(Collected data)
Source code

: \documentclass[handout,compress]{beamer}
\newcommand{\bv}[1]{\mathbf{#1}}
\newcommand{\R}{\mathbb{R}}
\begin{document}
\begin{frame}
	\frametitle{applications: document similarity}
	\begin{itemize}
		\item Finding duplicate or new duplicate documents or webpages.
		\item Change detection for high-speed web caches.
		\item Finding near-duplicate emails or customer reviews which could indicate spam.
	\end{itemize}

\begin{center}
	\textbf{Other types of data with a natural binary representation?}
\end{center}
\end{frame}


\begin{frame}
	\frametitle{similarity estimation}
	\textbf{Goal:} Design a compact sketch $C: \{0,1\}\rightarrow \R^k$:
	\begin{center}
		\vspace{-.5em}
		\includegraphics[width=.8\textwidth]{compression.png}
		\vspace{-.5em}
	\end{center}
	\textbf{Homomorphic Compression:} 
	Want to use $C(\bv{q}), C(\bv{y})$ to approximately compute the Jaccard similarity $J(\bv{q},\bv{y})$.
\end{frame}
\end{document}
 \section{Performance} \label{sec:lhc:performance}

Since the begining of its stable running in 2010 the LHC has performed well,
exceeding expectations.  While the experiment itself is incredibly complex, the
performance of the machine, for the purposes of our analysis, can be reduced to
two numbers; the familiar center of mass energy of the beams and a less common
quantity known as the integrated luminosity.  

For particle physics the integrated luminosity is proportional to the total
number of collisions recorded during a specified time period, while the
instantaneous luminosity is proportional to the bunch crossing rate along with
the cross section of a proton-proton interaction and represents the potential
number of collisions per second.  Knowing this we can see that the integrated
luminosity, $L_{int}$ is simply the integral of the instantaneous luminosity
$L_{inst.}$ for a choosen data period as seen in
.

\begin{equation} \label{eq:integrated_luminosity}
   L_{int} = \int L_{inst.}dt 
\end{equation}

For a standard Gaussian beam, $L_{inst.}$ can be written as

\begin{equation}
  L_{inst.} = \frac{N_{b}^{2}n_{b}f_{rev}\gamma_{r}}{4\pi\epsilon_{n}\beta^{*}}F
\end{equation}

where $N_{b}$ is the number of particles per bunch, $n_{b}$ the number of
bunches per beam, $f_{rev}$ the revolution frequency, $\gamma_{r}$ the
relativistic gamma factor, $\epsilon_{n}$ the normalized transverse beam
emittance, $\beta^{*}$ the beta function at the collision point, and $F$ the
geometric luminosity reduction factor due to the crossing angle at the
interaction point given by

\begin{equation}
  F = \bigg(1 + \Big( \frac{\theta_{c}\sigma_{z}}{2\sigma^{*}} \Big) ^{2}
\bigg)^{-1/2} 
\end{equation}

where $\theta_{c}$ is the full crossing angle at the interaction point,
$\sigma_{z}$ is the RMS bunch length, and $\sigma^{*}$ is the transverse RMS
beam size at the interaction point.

### Work instructions
Each record needs to be given again exactly.

### Answer to this exercise
Source code

: \documentclass[handout,compress]{beamer}
\newcommand{\bv}[1]{\mathbf{#1}}
\newcommand{\R}{\mathbb{R}}
\begin{document}
\begin{frame}
	\frametitle{applications: document similarity}
	\begin{itemize}
		\item Finding duplicate or new duplicate documents or webpages.
		\item Change detection for high-speed web caches.
		\item Finding near-duplicate emails or customer reviews which could indicate spam.
	\end{itemize}

\begin{center}
	\textbf{Other types of data with a natural binary representation?}
\end{center}
\end{frame}


\begin{frame}
	\frametitle{similarity estimation}
	\textbf{Goal:} Design a compact sketch $C: \{0,1\}\rightarrow \R^k$:
	\begin{center}
		\vspace{-.5em}
		\includegraphics[width=.8\textwidth]{compression.png}
		\vspace{-.5em}
	\end{center}
	\textbf{Homomorphic Compression:} 
	Want to use $C(\bv{q}), C(\bv{y})$ to approximately compute the Jaccard similarity $J(\bv{q},\bv{y})$.
\end{frame}
\end{document}
 \section{Performance} \label{sec:lhc:performance}

Since the begining of its stable running in 2010 the LHC has performed well,
exceeding expectations.  While the experiment itself is incredibly complex, the
performance of the machine, for the purposes of our analysis, can be reduced to
two numbers; the familiar center of mass energy of the beams and a less common
quantity known as the integrated luminosity.  

For particle physics the integrated luminosity is proportional to the total
number of collisions recorded during a specified time period, while the
instantaneous luminosity is proportional to the bunch crossing rate along with
the cross section of a proton-proton interaction and represents the potential
number of collisions per second.  Knowing this we can see that the integrated
luminosity, $L_{int}$ is simply the integral of the instantaneous luminosity
$L_{inst.}$ for a choosen data period as seen in
.

\begin{equation} \label{eq:integrated_luminosity}
   L_{int} = \int L_{inst.}dt 
\end{equation}

For a standard Gaussian beam, $L_{inst.}$ can be written as

\begin{equation}
  L_{inst.} = \frac{N_{b}^{2}n_{b}f_{rev}\gamma_{r}}{4\pi\epsilon_{n}\beta^{*}}F
\end{equation}

where $N_{b}$ is the number of particles per bunch, $n_{b}$ the number of
bunches per beam, $f_{rev}$ the revolution frequency, $\gamma_{r}$ the
relativistic gamma factor, $\epsilon_{n}$ the normalized transverse beam
emittance, $\beta^{*}$ the beta function at the collision point, and $F$ the
geometric luminosity reduction factor due to the crossing angle at the
interaction point given by

\begin{equation}
  F = \bigg(1 + \Big( \frac{\theta_{c}\sigma_{z}}{2\sigma^{*}} \Big) ^{2}
\bigg)^{-1/2} 
\end{equation}

where $\theta_{c}$ is the full crossing angle at the interaction point,
$\sigma_{z}$ is the RMS bunch length, and $\sigma^{*}$ is the transverse RMS
beam size at the interaction point.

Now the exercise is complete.